Future Rapid Effects Systems (FRES) Program Update


Armored vehicles at DSEi 07: With a potential value of £16 billion and a potential through-life cost of £50 billion, Future Rapid Effects Systems (FRES) is the largest armored fighting vehicle program in Europe, with up to 3,000 vehicles expected to be procured. The MoD is targeting an initial operating capability in 2012. At present, the competition for the procurement of about 2,000 8×8 FRES Utility Vehicles (UV) is underway toward fielding in 2012. This family of wheeled vehicles will include variants such as a scout vehicle, to replace the current Scimitar, a direct fire platform and maneuver support vehicles (engineer and bridgelayer vehicles). In a follow-on procurement MoD is expected to select a land combat vehicle, troop carrier and mobile gun and mortar carrier systems, based on a different tracked or wheeled platforms.

The three finalists for FRES UV – French Nexter VBCI, German-Dutch BOXER built by Artec and the Swiss made General Dynamics’ / MOWAG Piranha Evolution based on the Piranha V design, participated in intensive trials held this summer. A decision based on the outcome of these tests is expected in November 07.

Artec positions its Boxer as highly attractive for co-production with British manufacturers (Britain was part of the vehicle’s original design).

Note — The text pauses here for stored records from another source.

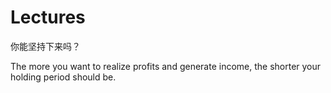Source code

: # Lectures

你能坚持下来吗？

The more you want to realize profits and generate income, the shorter your holding period should be.
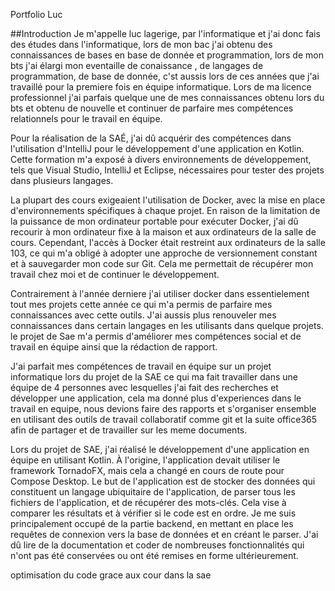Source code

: 
Portfolio Luc

##Introduction
Je m'appelle luc lagerige, par l'informatique et j'ai donc fais des études dans l'informatique, lors de mon bac j'ai obtenu des connaissances de bases en base de donnée et programmation, lors de mon bts j'ai élargi mon eventaille de conaissance , de langages de programmation, de base de donnée, c'st aussis lors de ces années que j'ai travaillé pour la premiere fois en équipe informatique. Lors de ma licence professionnel j'ai parfais quelque une de mes connaissances obtenu lors du bts et obtenu de nouvelle et continuer de parfaire mes compétences relationnels pour le travail en équipe.


Pour la réalisation de la SAÉ, j'ai dû acquérir des compétences dans l'utilisation d'IntelliJ pour le développement d'une application en Kotlin. Cette formation m'a exposé à divers environnements de développement, tels que Visual Studio, IntelliJ et Eclipse, nécessaires pour tester des projets dans plusieurs langages.

La plupart des cours exigeaient l'utilisation de Docker, avec la mise en place d'environnements spécifiques à chaque projet. En raison de la limitation de la puissance de mon ordinateur portable pour exécuter Docker, j'ai dû recourir à mon ordinateur fixe à la maison et aux ordinateurs de la salle de cours. Cependant, l'accès à Docker était restreint aux ordinateurs de la salle 103, ce qui m'a obligé à adopter une approche de versionnement constant et à sauvegarder mon code sur Git. Cela me permettait de récupérer mon travail chez moi et de continuer le développement.




Contrairement à l'année derniere j'ai utiliser docker dans essentielement tout mes projets cette année ce qui m'a permis de parfaire mes connaissances avec cette outils. J'ai aussis plus renouveler mes connaissances dans certain langages en les utilisants dans quelque projets. le projet de Sae m'a permis d'améliorer mes compétences social et de travail en équipe ainsi que la rédaction de rapport.

J'ai parfait mes compétences de travail en équipe sur un projet informatique lors du projet de la SAE ce qui ma fait travailler dans une équipe de 4 personnes avec lesquelles j'ai fait des recherches et développer une application, cela ma donné plus d'experiences dans le travail en equipe, nous devions faire des rapports et s'organiser ensemble en utilisant des outils de travail collaboratif comme git et la suite office365 afin de partager et de travailler sur les meme documents.






Lors du projet de SAE, j'ai réalisé le développement d'une application en équipe en utilisant Kotlin. À l'origine, l'application devait utiliser le framework TornadoFX, mais cela a changé en cours de route pour Compose Desktop. Le but de l'application est de stocker des données qui constituent un langage ubiquitaire de l'application, de parser tous les fichiers de l'application, et de récupérer des mots-clés. Cela vise à comparer les résultats et à vérifier si le code est en ordre.
Je me suis principalement occupé de la partie backend, en mettant en place les requêtes de connexion vers la base de données et en créant le parser. J'ai dû lire de la documentation et coder de nombreuses fonctionnalités qui n'ont pas été conservées ou ont été remises en forme ultérieurement.

optimisation du code grace aux cour dans la sae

With its modular approach, Boxer enables local production of the rear mission module while utilizing economy of scale in the production of the main chassis.

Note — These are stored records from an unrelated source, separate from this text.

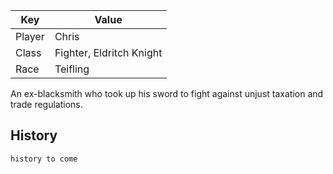 | Key | Value |
|-----|-------|
| Player | Chris |
| Class | Fighter, Eldritch Knight |
| Race | Teifling |

An ex-blacksmith who took up his sword to fight against unjust taxation and trade regulations.

## History

`history to come`
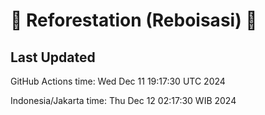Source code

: 
# 🌳 Reforestation (Reboisasi) 🌲

## Last Updated

GitHub Actions time: Wed Dec 11 19:17:30 UTC 2024

Indonesia/Jakarta time: Thu Dec 12 02:17:30 WIB 2024
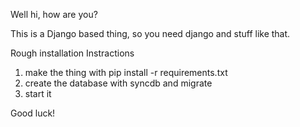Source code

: Well hi, how are you?

This is a Django based thing, so you need django and stuff like that.

Rough installation Instractions

1. make the thing with pip install -r requirements.txt
1. create the database with syncdb and migrate
1. start it

Good luck!
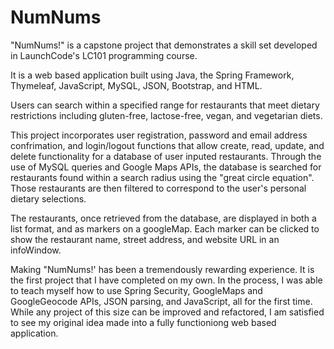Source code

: # NumNums

  "NumNums!" is a capstone project that demonstrates a skill set developed in LaunchCode's LC101 programming course.

  It is a web based application built using Java, the Spring Framework, Thymeleaf, JavaScript, MySQL, JSON, Bootstrap, and HTML.

  Users can search within a specified range for restaurants that meet dietary restrictions including gluten-free, lactose-free, vegan, and vegetarian diets.

  This project incorporates user registration, password and email address confrimation, and login/logout functions that allow create, read, update, and delete functionality for a database of user inputed restaurants.  Through the use of MySQL queries and Google Maps APIs, the database is searched for restaurants found within a search radius using the "great circle equation". Those restaurants are then filtered to correspond to the user's personal dietary selections.

  The restaurants, once retrieved from the database, are displayed in both a list format, and as markers on a googleMap. Each marker can be clicked to show the restaurant name, street address, and website URL in an infoWindow. 

  Making "NumNums!' has been a tremendously rewarding experience. It is the first project that I have completed on my own. In the process, I was able to teach myself how to use Spring Security, GoogleMaps and GoogleGeocode APIs, JSON parsing, and JavaScript, all for the first time.  While any project of this size can be improved and refactored, I am satisfied to see my original idea made into a fully functioniong web based application. 


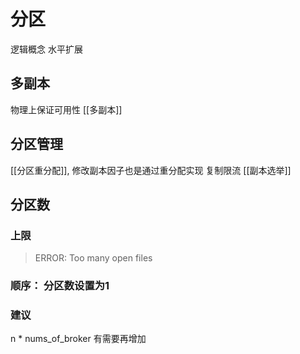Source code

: # 分区
逻辑概念 水平扩展

## 多副本
物理上保证可用性
[[多副本]]

## 分区管理
[[分区重分配]], 修改副本因子也是通过重分配实现
复制限流
[[副本选举]]

## 分区数
### 上限
> ERROR: Too many open files

### 顺序： 分区数设置为1

### 建议
n * nums_of_broker 有需要再增加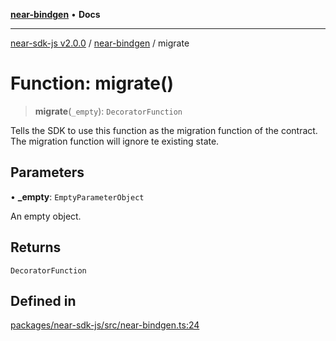 [**near-bindgen**](../README.md) • **Docs**

***

[near-sdk-js v2.0.0](../../packages.md) / [near-bindgen](../README.md) / migrate

# Function: migrate()

> **migrate**(`_empty`): `DecoratorFunction`

Tells the SDK to use this function as the migration function of the contract.
The migration function will ignore te existing state.

## Parameters

• **\_empty**: `EmptyParameterObject`

An empty object.

## Returns

`DecoratorFunction`

## Defined in

[packages/near-sdk-js/src/near-bindgen.ts:24](https://github.com/dim-daskalov/near-sdk-js/blob/c0112192f31548f11b769a1fd8095c77a0fff154/packages/near-sdk-js/src/near-bindgen.ts#L24)
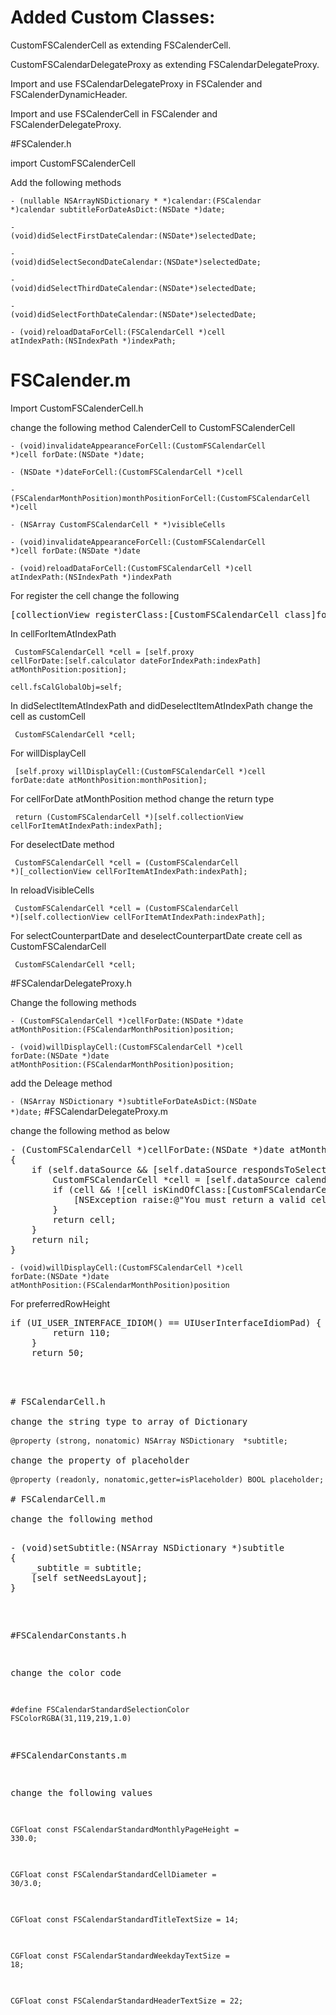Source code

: #  Added Custom Classes:
CustomFSCalenderCell as extending FSCalenderCell.

CustomFSCalendarDelegateProxy as extending FSCalendarDelegateProxy.

Import and use FSCalendarDelegateProxy in FSCalender and FSCalenderDynamicHeader.

Import and use FSCalenderCell in FSCalender and FSCalenderDelegateProxy.

#FSCalender.h

import CustomFSCalenderCell

Add the following methods

<code>- (nullable NSArrayNSDictionary *  *)calendar:(FSCalendar *)calendar subtitleForDateAsDict:(NSDate *)date;</code>

<code>- (void)didSelectFirstDateCalendar:(NSDate*)selectedDate;</code>

<code>- (void)didSelectSecondDateCalendar:(NSDate*)selectedDate;</code>

<code>- (void)didSelectThirdDateCalendar:(NSDate*)selectedDate;</code>

<code>- (void)didSelectForthDateCalendar:(NSDate*)selectedDate;</code>

<code>- (void)reloadDataForCell:(FSCalendarCell *)cell atIndexPath:(NSIndexPath *)indexPath;</code>

# FSCalender.m 
Import CustomFSCalenderCell.h

change the following method CalenderCell to CustomFSCalenderCell

<code>- (void)invalidateAppearanceForCell:(CustomFSCalendarCell *)cell forDate:(NSDate *)date;</code>

<code>- (NSDate *)dateForCell:(CustomFSCalendarCell *)cell</code>

<code>- (FSCalendarMonthPosition)monthPositionForCell:(CustomFSCalendarCell *)cell</code>

<code>- (NSArray CustomFSCalendarCell * *)visibleCells</code> 

<code>- (void)invalidateAppearanceForCell:(CustomFSCalendarCell *)cell forDate:(NSDate *)date</code>

<code>- (void)reloadDataForCell:(CustomFSCalendarCell *)cell atIndexPath:(NSIndexPath *)indexPath</code>


For register the cell change the following

<pre>[collectionView registerClass:[CustomFSCalendarCell class]forCellWithReuseIdentifier:FSCalendarDefaultCellReuseIdentifier];</pre>

In cellForItemAtIndexPath

<code>    CustomFSCalendarCell *cell = [self.proxy cellForDate:[self.calculator dateForIndexPath:indexPath] atMonthPosition:position];</code>

<code>cell.fsCalGlobalObj=self;</code>


In didSelectItemAtIndexPath and didDeselectItemAtIndexPath change the cell as customCell

<code>     CustomFSCalendarCell *cell; </code>

For willDisplayCell

<code> [self.proxy willDisplayCell:(CustomFSCalendarCell *)cell forDate:date atMonthPosition:monthPosition];
</code>

For cellForDate atMonthPosition method change the return type

<code>    return (CustomFSCalendarCell *)[self.collectionView cellForItemAtIndexPath:indexPath];
</code>

For deselectDate method 

<code>        CustomFSCalendarCell *cell = (CustomFSCalendarCell *)[_collectionView cellForItemAtIndexPath:indexPath];
</code>

In reloadVisibleCells

<code>        CustomFSCalendarCell *cell = (CustomFSCalendarCell *)[self.collectionView cellForItemAtIndexPath:indexPath];
</code>

For selectCounterpartDate and deselectCounterpartDate create cell as CustomFSCalendarCell

<code>    CustomFSCalendarCell *cell;</code>

#FSCalendarDelegateProxy.h

Change the following methods 

<code>- (CustomFSCalendarCell *)cellForDate:(NSDate *)date atMonthPosition:(FSCalendarMonthPosition)position;
</code>

<code>- (void)willDisplayCell:(CustomFSCalendarCell *)cell forDate:(NSDate *)date atMonthPosition:(FSCalendarMonthPosition)position;</code>

add the Deleage method

<code>- (NSArray NSDictionary *)subtitleForDateAsDict:(NSDate *)date;</code>
#FSCalendarDelegateProxy.m

change the following method as below


<pre>- (CustomFSCalendarCell *)cellForDate:(NSDate *)date atMonthPosition:(FSCalendarMonthPosition)position
{
    if (self.dataSource && [self.dataSource respondsToSelector:@selector(calendar:cellForDate:atMonthPosition:)]) {
        CustomFSCalendarCell *cell = [self.dataSource calendar:self.calendar cellForDate:date atMonthPosition:position];
        if (cell && ![cell isKindOfClass:[CustomFSCalendarCell class]]) {
            [NSException raise:@"You must return a valid cell in calendar:cellForDate:atMonthPosition:" format:@""];
        }
        return cell;
    }
    return nil;
}</pre>


<code>- (void)willDisplayCell:(CustomFSCalendarCell *)cell forDate:(NSDate *)date atMonthPosition:(FSCalendarMonthPosition)position</code>

For preferredRowHeight
<pre>if (UI_USER_INTERFACE_IDIOM() == UIUserInterfaceIdiomPad) {
        return 110;
    }
    return 50;
    <pre>
    
    
# FSCalendarCell.h

change the string type to array of Dictionary

<code>@property (strong, nonatomic) NSArray NSDictionary  *subtitle;</code>

change the property of placeholder

<code>@property (readonly, nonatomic,getter=isPlaceholder) BOOL placeholder;</code>

# FSCalendarCell.m

change the following method

<pre>
- (void)setSubtitle:(NSArray NSDictionary *)subtitle
{
    _subtitle = subtitle;
    [self setNeedsLayout];
}</pre>

#FSCalendarConstants.h

change the color code

<code>#define FSCalendarStandardSelectionColor   FSColorRGBA(31,119,219,1.0)</code>


#FSCalendarConstants.m

change the following values

<code>CGFloat const FSCalendarStandardMonthlyPageHeight = 330.0;</code>

<code>CGFloat const FSCalendarStandardCellDiameter = 30/3.0;</code>

<code>CGFloat const FSCalendarStandardTitleTextSize = 14;</code>

<code>CGFloat const FSCalendarStandardWeekdayTextSize = 18;</code>

<code>CGFloat const FSCalendarStandardHeaderTextSize = 22;</code>

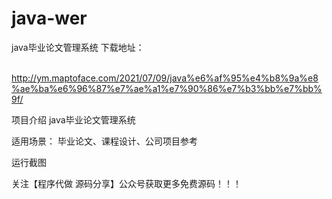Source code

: # java-wer
java毕业论文管理系统
 下载地址：

​http://ym.maptoface.com/2021/07/09/java%e6%af%95%e4%b8%9a%e8%ae%ba%e6%96%87%e7%ae%a1%e7%90%86%e7%b3%bb%e7%bb%9f/

项目介绍
java毕业论文管理系统















适用场景：
毕业论文、课程设计、公司项目参考

运行截图


关注【程序代做 源码分享】公众号获取更多免费源码！！！


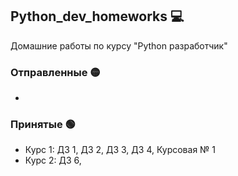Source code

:## Python_dev_homeworks :computer:
Домашние работы по курсу "Python разработчик"

### Отправленные :yellow_circle:
- 

### Принятые :green_circle:
- Курс 1: ДЗ 1, ДЗ 2, ДЗ 3, ДЗ 4, Курсовая № 1
- Курс 2: ДЗ 6,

With vehicle configuration ranging in the 30-36 ton range, Boxer will be air transportable in an A-400M aircraft. Originally, Britain pulled out of the program as the vehicle became too heavy for its requirements. However, since the heavier (more protected) FRES UV is no longer required to be air-transportable in a Lockheed C-130 Hercules, Boxer re-emerged as a candidate for the program.

Piranha also had to add weight to meet the MoD required specs. In the design of Piranha V, MOWAG increased the vehicle’s gross weight to 28 tons, with a design target weight of 30 tons, five tons over the current IV versions. It will use four steerable axles, offering improved maneuverability in urban terrain. While Piranha V seems to be the least mature vehicle of the three optional candidates, General Dynamics UK promotes it as the most attractive for Britain, since the company plans to leverage FRES to establish local production lines in the UK, delivering Piranha V vehicles to the British Army as well as for export. GD UK forecasts a world market for at least 2,000 vehicles over 10 years, on top some 3,000 destined for the FRES program. GD expects the first vehicle to roll out of the Swiss current assembly line in 2009.

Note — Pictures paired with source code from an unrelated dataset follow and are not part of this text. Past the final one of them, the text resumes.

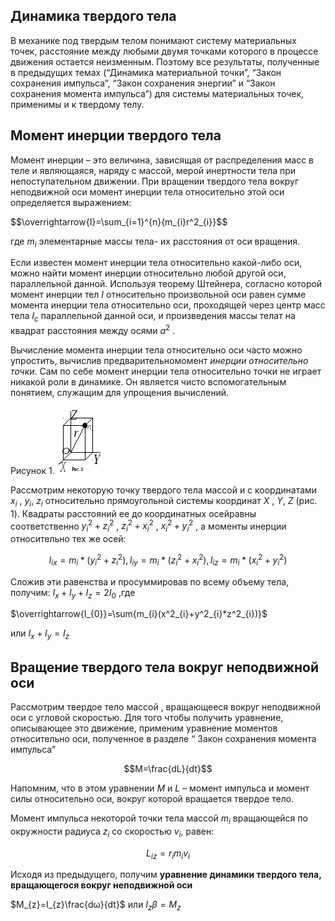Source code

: ## __Динамика твердого тела__ ##
В механике под твердым телом понимают систему материальных точек, расстояние между любыми двумя точками которого в процессе движения остается неизменным. Поэтому все результаты, полученные в предыдущих темах (“Динамика материальной точки”, “Закон сохранения импульса”, “Закон сохранения энергии” и “Закон сохранения момента импульса”) для системы материальных точек, применимы и к твердому телу.

## __Момент инерции твердого тела__ ##
Момент инерции – это величина, зависящая от распределения масс в теле и являющаяся, наряду с массой, мерой инертности тела при непоступательном движении. При вращении твердого тела вокруг неподвижной оси момент инерции тела относительно этой оси определяется выражением:

$$\overrightarrow{I}=\sum_{i=1}^{n}\{m_{i}r^2_{i}}$$ 

где $m_i$ элементарные массы тела- их расстояния от оси вращения.

Если известен момент инерции тела относительно какой-либо оси, можно найти момент инерции относительно любой другой оси, параллельной данной. Используя теорему Штейнера, согласно которой момент инерции тел $I$ относительно произвольной оси равен сумме момента инерции тела относительно оси, проходящей через центр масс тела $I_c$ параллельной данной оси, и произведения массы телат на квадрат расстояния между осями $a^2$ .

Вычисление момента инерции тела относительно оси часто можно упростить, вычислив предварительномомент _инерции относительно точки_. Сам по себе момент инерции тела относительно точки не играет никакой роли в динамике. Он является чисто вспомогательным понятием, служащим для упрощения вычислений.

Рисунок 1.
![](https://github.com/Milanistov/DZhome/blob/main/img-SiLlH8.png)

Рассмотрим некоторую точку твердого тела массой и с координатами $x_i$ , $y_i$, $z_i$ относительно прямоугольной системы координат $X$ , $Y$, $Z$ (рис. 1). Квадраты расстояний ее до координатных осейравны соответственно $y^2_i+z^2_i$ , $z^2_i+x^2_i$ , $x^2_i+y^2_i$ , а моменты инерции относительно тех же осей:

$$I_{ix}=m_i*(y^2_i+z^2_i),I_{iy}=m_i*(z^2_i+x^2_i),I_{iz}=m_i*(x^2_i+y^2_i)$$

Сложив эти равенства и просуммировав по всему объему тела, получим: $I_x+I_y+I_z=2I_0$ ,где 

$\overrightarrow{I_{0}}=\sum\{m_{i}(x^2_{i}+y^2_{i}*z^2_{i})}$

или $I_x+I_y=I_z$

## __Вращение твердого тела вокруг неподвижной оси__ ##

Рассмотрим твердое тело массой , вращающееся вокруг неподвижной оси с угловой скоростью. Для того чтобы получить уравнение, описывающее это движение, применим уравнение моментов относительно оси, полученное в разделе “ Закон сохранения момента импульса”

$$M=\frac{dL}{dt}$$

Hапомним, что в этом уравнении $M$ и $L$ – момент импульса и момент силы относительно оси, вокруг которой вращается твердое тело.

Момент импульса некоторой точки тела массой $m_i$ вращающейся по окружности радиуса $z_i$ со скоростью $v_i$, равен:

$$L_{iz}=r_{i}m_{i}v_{i}$$

Исходя из предыдущего, получим __уравнение динамики твердого тела, вращающегося вокруг неподвижной оси__

$M_{z}=I_{z}\frac{dω}{dt}$ или $I_{z}β=M_{z}$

One of the key requirements for FRES is the integrated protection suite, incorporating an Active Protection System (APS). At DSEi 07 General Dynamics/MOWAG demonstrated a Pirnha III vehicle fitted with Saab Avitronics LEDS active protection system, which could be included GD’s protection suite for FRES. However, active protection is being evaluated separately as part of the overall FRES program, and is not associated with a specific platform. Another program launched recently is the System of Systems Integration (SOSI), for which Thales UK and Boeing UK were selected.